The aim of the present study was to compare the effects of H2S donor-sodium hydrosulfide (NaHS) on the NMDA activated currents in pyramidal neurons of rat hippocampus during first and third postnatal weeks. We further employed to clarify subunit specific effects of NaHS on NMDA receptors using recombinant GluN1/2A and GluN1/2B receptors expressed in HEK293T cells. The role of adenylate cyclase activity and disulfide bonds in the effects of H2S was also studied.
Materials and Methods
Hippocampal slice preparation was performed using Wistar rats of two age groups—postnatal days P 3–7 and P 18–26 (P0-date of birth).

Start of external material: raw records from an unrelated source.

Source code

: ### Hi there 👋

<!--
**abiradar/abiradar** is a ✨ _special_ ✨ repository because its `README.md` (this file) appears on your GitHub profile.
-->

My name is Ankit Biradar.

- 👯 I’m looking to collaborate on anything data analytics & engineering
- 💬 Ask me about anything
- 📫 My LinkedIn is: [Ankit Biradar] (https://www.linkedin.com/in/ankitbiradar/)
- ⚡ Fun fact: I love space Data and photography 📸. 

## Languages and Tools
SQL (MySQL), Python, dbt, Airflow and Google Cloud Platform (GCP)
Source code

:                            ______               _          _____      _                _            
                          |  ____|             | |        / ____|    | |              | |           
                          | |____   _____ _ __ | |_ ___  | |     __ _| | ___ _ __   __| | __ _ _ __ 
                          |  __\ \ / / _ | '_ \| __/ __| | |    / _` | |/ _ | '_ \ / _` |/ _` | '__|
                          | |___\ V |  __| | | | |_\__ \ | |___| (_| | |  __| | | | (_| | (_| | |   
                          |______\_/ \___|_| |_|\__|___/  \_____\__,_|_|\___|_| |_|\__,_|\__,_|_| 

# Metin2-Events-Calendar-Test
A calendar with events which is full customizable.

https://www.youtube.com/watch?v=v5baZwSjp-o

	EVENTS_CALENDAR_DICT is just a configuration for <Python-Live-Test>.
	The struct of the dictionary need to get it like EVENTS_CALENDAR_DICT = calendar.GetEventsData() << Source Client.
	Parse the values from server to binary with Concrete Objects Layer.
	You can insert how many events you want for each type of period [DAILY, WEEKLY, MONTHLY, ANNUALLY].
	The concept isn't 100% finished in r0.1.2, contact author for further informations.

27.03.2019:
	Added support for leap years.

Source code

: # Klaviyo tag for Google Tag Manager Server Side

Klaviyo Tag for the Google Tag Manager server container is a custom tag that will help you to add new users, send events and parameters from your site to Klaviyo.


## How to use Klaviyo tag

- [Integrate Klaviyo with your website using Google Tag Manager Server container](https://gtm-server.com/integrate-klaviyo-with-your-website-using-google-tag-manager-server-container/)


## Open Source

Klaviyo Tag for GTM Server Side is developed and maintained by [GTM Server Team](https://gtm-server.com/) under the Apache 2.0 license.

The work has been carried out in accordance with EU Directive 2010/63/EU for animal experiments and all animal-use protocols were approved by the Local Ethical Committee of Kazan Federal University. Animals were anesthetized with isoflurane or were subjected to cryoanesthesia before decapitation. After isolation, the rat brains were placed into a cooled oxygenated artificial cerebrospinal fluid (ACSF) of the following composition (in mM): NaCl 126; KCl 3.5; CaCl2 2.0; MgCl2 1.3; NaHCO3 25; NaH2PO4 1.25 and glucose 10 (pH 7.4). Horizontal slices of brain (400 μm thick) were cut using a HM 650 V vibratome (Microm International, Germany) and kept 1 h before use in oxygenated ACSF at room temperature. Individual slices were then transferred to the recording chamber where they were fully submerged and superfused with oxygenated ACSF (33–32°C, 3–4 ml/min).

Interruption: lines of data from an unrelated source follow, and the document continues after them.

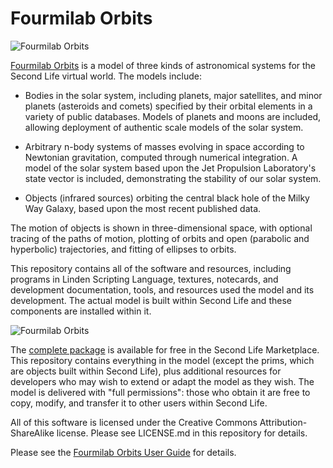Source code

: # Fourmilab Orbits

![Fourmilab Orbits](marketplace/images/orbits_1.png)

[Fourmilab Orbits](https://marketplace.secondlife.com/p/Fourmilab-Orbits/????????)
is a model of three kinds of astronomical systems for the Second
Life virtual world.  The models include:

* Bodies in the solar system, including planets, major satellites,
and minor planets (asteroids and comets) specified by their orbital
elements in a variety of public databases.  Models of planets and
moons are included, allowing deployment of authentic scale models
of the solar system.

* Arbitrary n-body systems of masses evolving in space according to
Newtonian gravitation, computed through numerical integration.  A
model of the solar system based upon the Jet Propulsion Laboratory's
state vector is included, demonstrating the stability of our solar
system.

* Objects (infrared sources) orbiting the central black hole of the
Milky Way Galaxy, based upon the most recent published data.

The motion of objects is shown in three-dimensional space, with
optional tracing of the paths of motion, plotting of orbits and
open (parabolic and hyperbolic) trajectories, and fitting of
ellipses to orbits.

This repository contains all of the software and resources,
including programs in Linden Scripting Language, textures,
notecards, and development documentation, tools, and resources
used the model and its development.  The actual model is built
within Second Life and these components are installed within it.

![Fourmilab Orbits](marketplace/images/orbits_2.png)

The
[complete package](https://marketplace.secondlife.com/p/https://marketplace.secondlife.com/p/Fourmilab-Orbits/????????)
is available for free in the Second Life Marketplace.  This
repository contains everything in the model (except the prims,
which are objects built within Second Life), plus additional
resources for developers who may wish to extend or adapt the
model as they wish.  The model is delivered with "full permissions":
those who obtain it are free to copy, modify, and transfer it to
other users within Second Life.

All of this software is licensed under the Creative Commons
Attribution-ShareAlike license.  Please see LICENSE.md in this
repository for details.

Please see the
[Fourmilab Orbits User Guide](notecards/user_guide.nc) for details.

HEK293T Cell Line Maintaining and Transfection
HEK293T cell culture line was routinely grown as previously described (Fabbretti et al., 2004). Before transfection cells were placed for 4–12 h in 35 mm dishes (10 × 104 cells per dish) on 7 mm poly-L-lysine (0.2 mg/ml) coated glass cover-slips in Dulbecco’s modified medium (DMEM, Sigma-Aldrich, St. Louis, MO, USA) supplemented with 10% fetal bovine serum (Gibco Invitrogen,Waltham, MA, USA) and kept in an incubator at 37°C in 5% CO2. For transfection we used 2 μg total DNA and 4 μl FuGene per well (Promega, Madison, WI, USA). Mammalian expression vectors were obtained from Dr. J. W. Johnson (University of Pittsburgh, Pittsburgh, PA, USA). The ratio of cDNA used was 10 EGFP: 30 GluN1: 60 GluN2 (A or B). After cells were incubated for 6–8 h, DMEM with transfection mix was replaced with fresh DMEM containing 200 μM DL-2-amino-5-amino-5-phosphono-valeric acid to prevent NMDA receptor mediated excitotoxicity and placed into the incubator (at 37°C in 5% CO2). Cells were used for electrophysiological recording 24–48 h after transfection.

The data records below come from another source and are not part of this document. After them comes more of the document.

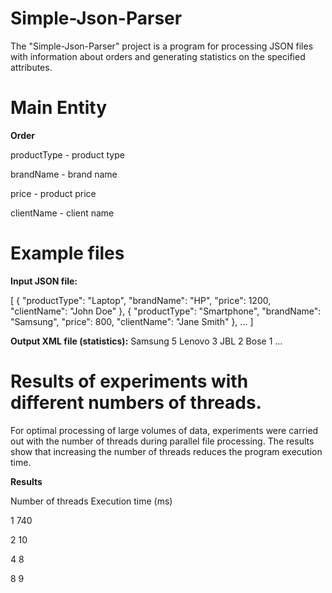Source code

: # Simple-Json-Parser
The "Simple-Json-Parser" project is a program for processing JSON files with information about orders and generating statistics on the specified attributes.

# Main Entity
**Order**

productType - product type

brandName - brand name

price - product price

clientName - client name

# Example files

**Input JSON file:**

[
   {
     "productType": "Laptop",
     "brandName": "HP",
     "price": 1200,
     "clientName": "John Doe"
   },
   {
     "productType": "Smartphone",
     "brandName": "Samsung",
     "price": 800,
     "clientName": "Jane Smith"
   },
   ...
]

**Output XML file (statistics):**
<statistics>
     <attributeCounts>
         <entry>
             <key>Samsung</key>
             <value>5</value>
         </entry>
         <entry>
             <key>Lenovo</key>
             <value>3</value>
         </entry>
         <entry>
             <key>JBL</key>
             <value>2</value>
         </entry>
         <entry>
             <key>Bose</key>
             <value>1</value>
         </entry>
      ...
     </attributeCounts>
</statistics>

# Results of experiments with different numbers of threads.
For optimal processing of large volumes of data, experiments were carried out with the number of threads during parallel file processing.
The results show that increasing the number of threads reduces the program execution time.

**Results**

Number of threads Execution time (ms)

1                740

2                10

4                8

8                9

Patch-clamp recordings from the CA3 pyramidal neurons of hippocampus were performed in whole-cell configuration. Currents were amplified using an Axopatch 200B amplifier (Axon Instruments, Whipple Rd Union City, CA, USA) with a gain of 5 mV/pA and a band pass of 0–2 kHz. The pipette solutions contained (in mM): Cs methanesulfonate 135; CaCl2 0.1; EGTA 1; HEPES 10; NaATP 2 and NaGTP 0.4 (pH 7.25), osmolarity 290 mOsm; pH adjusted to 7.3 with CsOH. Patch pipettes had a resistance of 4–8 MΩ. NMDA currents were elicited by the local application of 100 μM NMDA + 30 μM glycine in the absence of Mg2+ ions. In all experiments, we monitored a rundown of NMDA evoked currents and administered the drugs only after the NMDA currents were fully stabilized. Neurons with a stable access resistance (Ra ≤ 15 MΩ; <±20% change during the recording period) were used for subsequent analysis.
HEK293T cells on coverslips were perfused with bath solution contained (in mM): NaCl 140; KCl 5; CaCl2 1; HEPES 10 at pH 7.4. Patch-pipette solution had the following composition (in mM): CsCl 140; 10 EGTA 10; HEPES 10; NaATP 4. The pH was adjusted to 7.4 with CsOH. Experiments were performed at room temperature (23–25°C). Whole-cell patch clamp recordings of membrane currents of HEK293T cells expressing recombinant GluN1/2A or GluN1/2B receptors were performed using an EPC-9 amplifier operated by HEKA PatchMaster software (HEKA Electronic, Germany). The liquid junction potentials for Cs methanesulfonate based solution was 9.9 mV and for CsCl based pipette solution −11.9 mV, that were corrected offline for all data analysis.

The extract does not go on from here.